Damascus Station
Page 27
Mariam opened her eyes in the empty church and sobbed. For her family. For herself. For Sam. She thought of him and put her head on her knees and curled into herself, shuddering. She was alone. So alone.
38
THE SAFE HOUSE, ODDLY CODE-NAMED TAQUERIA, CONSISTED of a small cluster of medieval houses renovated in Tuscan country style, with mahogany furniture, red carpets, and sketches of agricultural scenes covering the walls. The houses were nestled into an isolated hilltop surrounded by vineyards, shadowed by an unoccupied castle owned by an obscure descendant of Italian nobility. He made his home available to CIA so he could pay for its upkeep.
CIA officers in real life typically do not drive exotic sports cars. In fact, Sam had learned while discussing the rental with a very old-sounding woman in Global Deployment, Agency regs dictated that he could only choose from the “economy” class at Hertz. But as Sam drove the rental up a gravel drive lined with cypress trees and saw the villas, the swimming pool, and the abandoned castle, he silently cursed Procter. Nobody driving a Rav4 could afford to stay in this place. Though Procter had chosen the car, she rode shotgun. Crammed in the back was an apparel expert from the Office of Technical Services named Iona Banks. She would outfit Mariam with the materials necessary to take down Atiyah.
Mariam would be joining Sam and Procter at the safe house that evening for dinner. She would spend the night. The BANDITOs had run a constant countersurveillance operation on her since she had arrived in Italy. They were confident that she was not being watched. “This place reminds me of Afghanistan,” Procter said as Sam pulled the car into a small, dusty parking lot surrounded by vineyards, now cooling in the cypress shadows of dusk.
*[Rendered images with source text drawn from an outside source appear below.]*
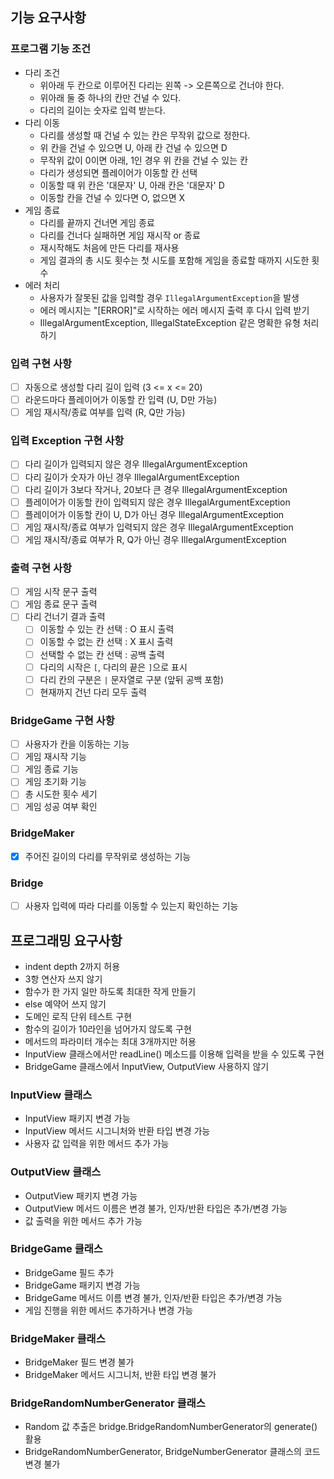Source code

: ## 기능 요구사항

### 프로그램 기능 조건

- 다리 조건
  - 위아래 두 칸으로 이루어진 다리는 왼쪽 -> 오른쪽으로 건너야 한다.
  - 위아래 둘 중 하나의 칸만 건널 수 있다.
  - 다리의 길이는 숫자로 입력 받는다.
- 다리 이동
  - 다리를 생성할 때 건널 수 있는 칸은 무작위 값으로 정한다.
  - 위 칸을 건널 수 있으면 U, 아래 칸 건널 수 있으면 D
  - 무작위 값이 0이면 아래, 1인 경우 위 칸을 건널 수 있는 칸
  - 다리가 생성되면 플레이어가 이동할 칸 선택
  - 이동할 때 위 칸은 '대문자' U, 아래 칸은 '대문자' D
  - 이동할 칸을 건널 수 있다면 O, 없으면 X
- 게임 종료
  - 다리를 끝까지 건너면 게임 종료
  - 다리를 건너다 실패하면 게임 재시작 or 종료
  - 재시작해도 처음에 만든 다리를 재사용
  - 게임 결과의 총 시도 횟수는 첫 시도를 포함해 게임을 종료할 때까지 시도한 횟수
- 에러 처리
  - 사용자가 잘못된 값을 입력할 경우 `IllegalArgumentException`을 발생
  - 에러 메시지는 "[ERROR]"로 시작하는 에러 메시지 출력 후 다시 입력 받기
  - IllegalArgumentException, IllegalStateException 같은 명확한 유형 처리하기
### 입력 구현 사항
- [ ] 자동으로 생성할 다리 길이 입력 (3 <= x <= 20)
- [ ] 라운드마다 플레이어가 이동할 칸 입력 (U, D만 가능)
- [ ] 게임 재시작/종료 여부를 입력 (R, Q만 가능)
### 입력 Exception 구현 사항
- [ ] 다리 길이가 입력되지 않은 경우 IllegalArgumentException
- [ ] 다리 길이가 숫자가 아닌 경우 IllegalArgumentException
- [ ] 다리 길이가 3보다 작거나, 20보다 큰 경우 IllegalArgumentException
- [ ] 플레이어가 이동할 칸이 입력되지 않은 경우 IllegalArgumentException
- [ ] 플레이어가 이동할 칸이 U, D가 아닌 경우 IllegalArgumentException
- [ ] 게임 재시작/종료 여부가 입력되지 않은 경우 IllegalArgumentException
- [ ] 게임 재시작/종료 여부가 R, Q가 아닌 경우 IllegalArgumentException
### 출력 구현 사항
- [ ] 게임 시작 문구 출력
- [ ] 게임 종료 문구 출력
- [ ] 다리 건너기 결과 출력
  - [ ] 이동할 수 있는 칸 선택 : O 표시 출력
  - [ ] 이동할 수 없는 칸 선택 : X 표시 출력
  - [ ] 선택할 수 없는 칸 선택 : 공백 출력
  - [ ] 다리의 시작은 `[`, 다리의 끝은 `]`으로 표시
  - [ ] 다리 칸의 구분은 `|` 문자열로 구분 (앞뒤 공백 포함)
  - [ ] 현재까지 건넌 다리 모두 출력
### BridgeGame 구현 사항
- [ ] 사용자가 칸을 이동하는 기능
- [ ] 게임 재시작 기능
- [ ] 게임 종료 기능
- [ ] 게임 초기화 기능
- [ ] 총 시도한 횟수 세기
- [ ] 게임 성공 여부 확인
### BridgeMaker
- [X] 주어진 길이의 다리를 무작위로 생성하는 기능
### Bridge
- [ ] 사용자 입력에 따라 다리를 이동할 수 있는지 확인하는 기능
## 프로그래밍 요구사항
- indent depth 2까지 허용
- 3항 연산자 쓰지 않기
- 함수가 한 가지 일만 하도록 최대한 작게 만들기
- else 예약어 쓰지 않기
- 도메인 로직 단위 테스트 구현
- 함수의 길이가 10라인을 넘어가지 않도록 구현
- 메서드의 파라미터 개수는 최대 3개까지만 허용
- InputView 클래스에서만 readLine() 메소드를 이용해 입력을 받을 수 있도록 구현
- BridgeGame 클래스에서 InputView, OutputView 사용하지 않기
### InputView 클래스
- InputView 패키지 변경 가능
- InputView 메서드 시그니처와 반환 타입 변경 가능
- 사용자 값 입력을 위한 메서드 추가 가능
### OutputView 클래스
- OutputView 패키지 변경 가능
- OutputView 메서드 이름은 변경 불가, 인자/반환 타입은 추가/변경 가능
- 값 출력을 위한 메서드 추가 가능
### BridgeGame 클래스
- BridgeGame 필드 추가
- BridgeGame 패키지 변경 가능
- BridgeGame 메서드 이름 변경 불가, 인자/반환 타입은 추가/변경 가능
- 게임 진행을 위한 메서드 추가하거나 변경 가능
### BridgeMaker 클래스
- BridgeMaker 필드 변경 불가
- BridgeMaker 메서드 시그니처, 반환 타입 변경 불가
### BridgeRandomNumberGenerator 클래스
- Random 값 추출은 bridge.BridgeRandomNumberGenerator의 generate() 활용
- BridgeRandomNumberGenerator, BridgeNumberGenerator 클래스의 코드 변경 불가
She jumped out and began to twist her torso and stretch her short legs. “Minus the grinding poverty and the terror, of course.”
SAM WAS READING IN HIS room in the early evening when he heard a car crunching on the gravel in the parking lot. She was right on time. He walked up the drive to meet her.
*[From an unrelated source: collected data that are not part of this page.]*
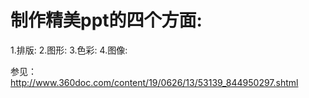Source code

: # 制作精美ppt的四个方面:
1.排版:
2.图形:
3.色彩:
4.图像:

参见：
http://www.360doc.com/content/19/0626/13/53139_844950297.shtml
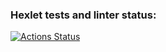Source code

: ### Hexlet tests and linter status:
[![Actions Status](https://github.com/FooXeeD/python-project-49/actions/workflows/hexlet-check.yml/badge.svg)](https://github.com/FooXeeD/python-project-49/actions)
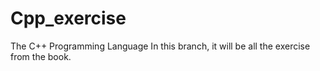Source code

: # Cpp_exercise
The C++ Programming Language
In this branch, it will be all the exercise from the book.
“Hey,” he said as she opened the car door—a BMW hatchback—but she did not smile back. She had a forlorn, glassy distance in her eyes. Something was off. “How was the meeting with Fatimah?” he said.
“Terrible. Can we talk about it later?”
“Sure.” He stepped back from the car as she opened the door.
She opened the trunk and Sam yanked out her suitcase. A brisk wind whipped the hilltop, bending the cypresses.
He wheeled the suitcase into Mariam’s room and said they would eat on the pool veranda, behind which Iona had discovered a fully equipped working kitchen. She’d gone shopping in Montalcino and spent the last few hours cooking. “That sounds lovely,” Mariam said. “Could I have a few minutes to get ready?”
He ducked out of the room and went to the veranda, where he discovered a feast of fried olives, freshly baked focaccia bread, and lasagna. Procter was pouring the wine while Iona finished setting the table. Iona was thin, with pale skin, dirty blond hair shaved close on the left side, and a sleeve of tattoos on her right arm. From what Sam could see, most were horses.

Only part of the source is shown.